This past June, Malta achieved a double pro-life victory: it resisted the latest attempt to break down its legal protections for the unborn, and it vindicated pro-life medical practice—to the point of enshrining it in law.
Malta is the only country in the European Union where abortion is completely illegal. The latest challenge to the policy came last year.
In July 2022, Andrea Prudente, an American vacationing on the island country with her husband, came to the emergency room of Mater Dei Hospital with symptoms of a miscarriage. She was 16 weeks pregnant but had lost amniotic fluid and the placenta was detaching. The baby’s heart was still beating, though the prognosis for the pregnancy was very poor. Prudente was hospitalised and doctors monitored her and her in-utero baby—the baby for a heartbeat, and Prudente for signs of infection (a possible complication of the situation). After a week, the couple decided to airlift Prudente to the Spanish island of Mallorca for an abortion.
A media frenzy ensued, claiming that Prudente had had to seek life-saving medical care outside of Malta. Prudente then filed a constitutional case against the country’s health minister and parliamentary secretary for reforms and equality.
Feeling pressured, the same ministers, in November 2022, announced the government’s intentions to change Malta’s criminal law regarding abortion.
It’s well known in Malta that interventions that end a pregnancy are routinely done in cases where there is an immediate serious risk to the life of the mother, and without doctors facing criminal prosecution. The November bill allowed for these same medical interventions, but went a giant step further, decriminalising abortion in the face of a health risk to the mother.
“This latter part meant that abortion was being stealthily introduced on such grounds as mental health problems which is the usual pretext,” Tonio Borg, of the Life Network Malta and member of the One of Us Executive Committee, explained.
But the Maltese were having none of it, and the pro-life movement there mobilised to make their opposition known and felt.
As Borg recounted, in December they took to the streets with more than 20,000 protesters marching through the island capital of Valletta in opposition to the bill. Malta’s bishop came out for the march and former president Coleiro Preca addressed the crowd. Civil society also protested in writing, garnering 25,000 signatories to a petition against the proposed law.

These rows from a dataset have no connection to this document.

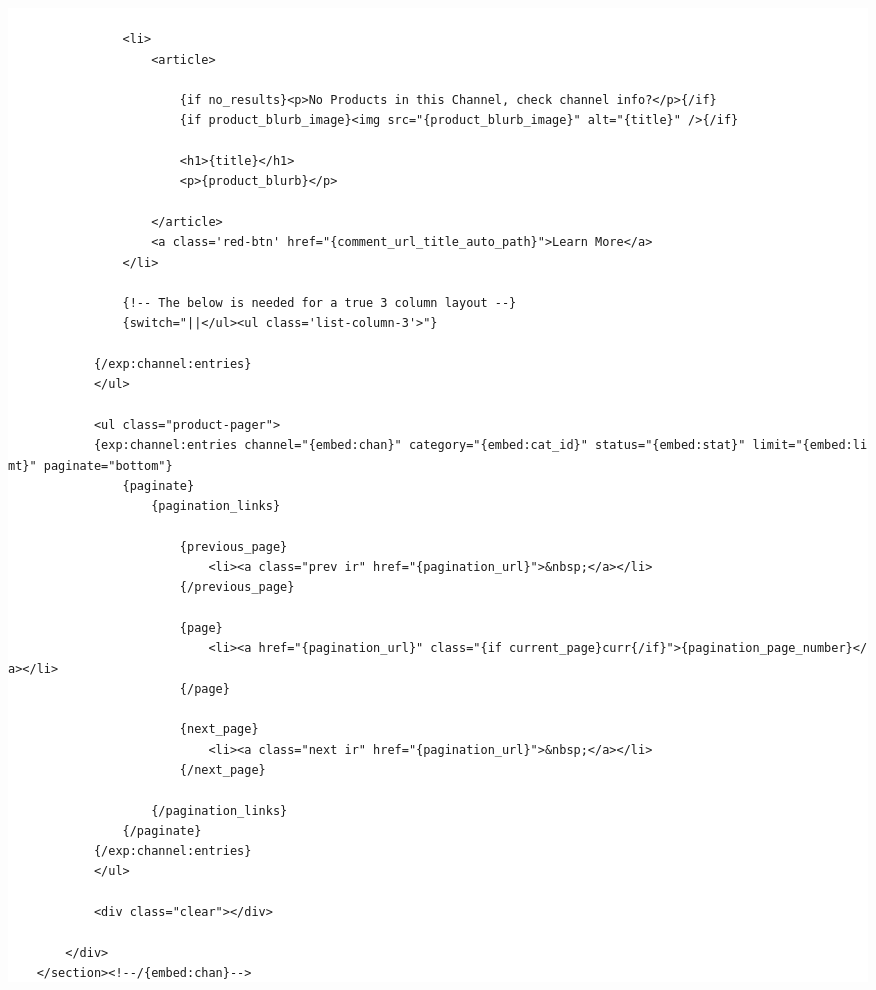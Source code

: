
 ```

                <li>
                    <article>

                        {if no_results}<p>No Products in this Channel, check channel info?</p>{/if}
                        {if product_blurb_image}<img src="{product_blurb_image}" alt="{title}" />{/if}

                        <h1>{title}</h1>
                        <p>{product_blurb}</p>

                    </article>
                    <a class='red-btn' href="{comment_url_title_auto_path}">Learn More</a>
                </li>

                {!-- The below is needed for a true 3 column layout --}
                {switch="||</ul><ul class='list-column-3'>"}

            {/exp:channel:entries}
            </ul>

            <ul class="product-pager">
            {exp:channel:entries channel="{embed:chan}" category="{embed:cat_id}" status="{embed:stat}" limit="{embed:limt}" paginate="bottom"}
                {paginate}
                    {pagination_links}

                        {previous_page}
                            <li><a class="prev ir" href="{pagination_url}">&nbsp;</a></li>
                        {/previous_page}

                        {page}
                            <li><a href="{pagination_url}" class="{if current_page}curr{/if}">{pagination_page_number}</a></li>
                        {/page}

                        {next_page}
                            <li><a class="next ir" href="{pagination_url}">&nbsp;</a></li>
                        {/next_page}

                    {/pagination_links}
                {/paginate}
            {/exp:channel:entries}
            </ul>

            <div class="clear"></div>  

        </div>
    </section><!--/{embed:chan}--> 
```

The establishment cracked under public pressure soon after Christmas. Maltese President George Vella of the Labour Party finally stated that he was not in favour of any law that permitted abortion. Well-known pundits and supporters of the political Left also came out against the bill. They knew they could not stand against the Maltese majority after a poll had found that 58% of voters would not vote for a party that supported abortion.
After two readings of the bill in Parliament, the government finally made an about-face on the proposal and announced a serious revision of the law that had been drafted in June.
“The new provisions are a virtual unconditional surrender by the government,” Borg said.
The original draft had been a subtle carte blanche to allow for abortion under almost any circumstance, but the last version of the bill supposes no real changes to Malta’s protections for the unborn and, in fact, legally affirms the medical practice Prudente was treated with.
It allows for terminating a pregnancy to save the life of the mother, if necessary, but with the stipulations to deliver the unborn baby, if it is viable, and to provide paediatric care. Additionally, unless it’s an emergency, such interventions require the prior approval of three medical experts and must meet the standard of being a “necessity.”
“Following the sworn testimony of the obstetricians who were taking care of Mrs. Prudente, which were published in the media, Mrs. Prudente’s life was never at risk,” Borg explained.
This was the same protocol followed in Prudente’s case. Doctors were monitoring both her in-utero baby and her for signs of complications.
“We have patients like this approximately five [times] a year—and this is the management we use and we’ve had no problems with mothers over the past ten years at least,” John Mamo, a physician and the president of the Malta College of Obstetricians and Gynaecologists, told the BBC last year.
“There are studies that show that even at this early stage of the pregnancy between 10 to 40% of babies do survive,” he added. “So, with a lady that comes into the hospital, we don’t rush to terminate the pregnancy.”
He said that had Prudente shown signs of complication, doctors would have ended the pregnancy.
“The doctors did not terminate the pregnancy at that point because it was not necessary, and her life was not in danger. Had her parameters changed the baby would have been delivered,” Borg explained. “That is still the position under the new proposed provisions.”
“The pro-life camp works in the interest of life, both lives matter,” he added. “The life of the mother takes precedence if that is what the mother wishes, but all attempts should be made wherever possible to save a viable child.”
Malta has proven, too, Borg noted, that a united civil society can defeat even an entire government captured by ideology.